Some who wander are lost: The primary navigation and utility navigation bar kept floating in weird ways. I’ve fixed that so they should stay put now.
Be bold: Strong tags weren’t styled in article text. They are now.
Images: We have an image content type in Nuketown. You don’t usually come across it, but if you do it looks awful because it tried to load it in the standard page template. That’s fixed.
Microcontent: The microcontent — the stuff that ends up on Twitter and Facebook — was showing up in Nuketown’s RSS feed. That wasn’t my intention; the microcontent looked like crap in that view, so I removed it. I may re-add it later with better formatting.
Content of future past: The archive is back online. The link is buried in the footer and under About > Archive, but it’s there.
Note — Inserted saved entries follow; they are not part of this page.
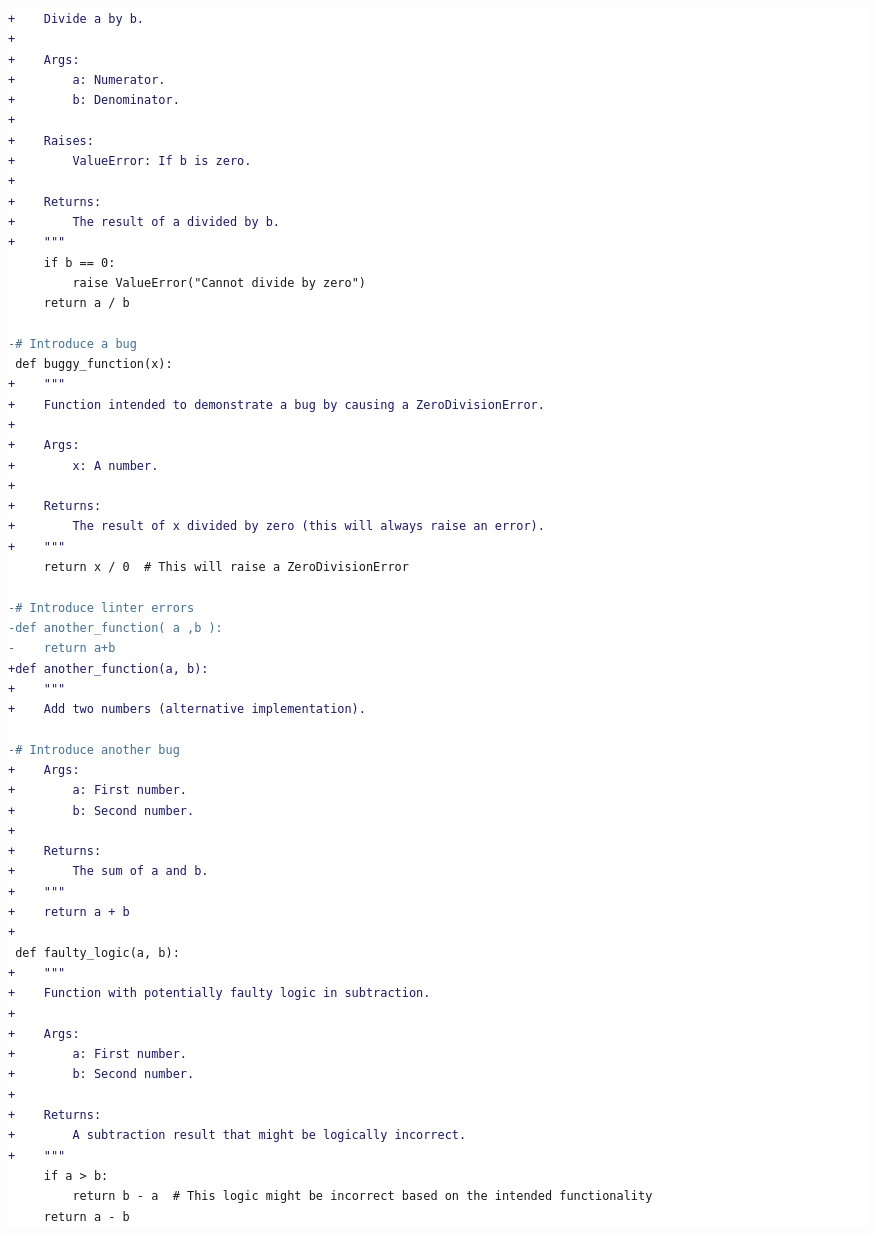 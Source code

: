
 ```diff
+    Divide a by b.
+
+    Args:
+        a: Numerator.
+        b: Denominator.
+
+    Raises:
+        ValueError: If b is zero.
+
+    Returns:
+        The result of a divided by b.
+    """
     if b == 0:
         raise ValueError("Cannot divide by zero")
     return a / b
 
-# Introduce a bug
 def buggy_function(x):
+    """
+    Function intended to demonstrate a bug by causing a ZeroDivisionError.
+
+    Args:
+        x: A number.
+
+    Returns:
+        The result of x divided by zero (this will always raise an error).
+    """
     return x / 0  # This will raise a ZeroDivisionError
 
-# Introduce linter errors
-def another_function( a ,b ):
-    return a+b
+def another_function(a, b):
+    """
+    Add two numbers (alternative implementation).
 
-# Introduce another bug
+    Args:
+        a: First number.
+        b: Second number.
+
+    Returns:
+        The sum of a and b.
+    """
+    return a + b
+
 def faulty_logic(a, b):
+    """
+    Function with potentially faulty logic in subtraction.
+
+    Args:
+        a: First number.
+        b: Second number.
+
+    Returns:
+        A subtraction result that might be logically incorrect.
+    """
     if a > b:
         return b - a  # This logic might be incorrect based on the intended functionality
     return a - b
```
Linkport = Links: The old Linkport section is back and renamed Links. I’ve finally fixed the taxonomy views for links so that they link directly to their respective web site (rather than linking to a node, which then linked to a web site). The Links tag cloud now appears on every link tag page. I’ve also purged dozens of outdated, broken links from the database.
Radiation danger: We used to have a weekly newsletter called RADIATIONS. It’s back.
The biggest issue is remaining is content. There are a lot of outdated pages in the site — particularly the Mac RPG Tools page — that need love. My goal is to fix these by leveraging the newly resurrected Links content to create comprehensive (and easier to maintain) lists of links.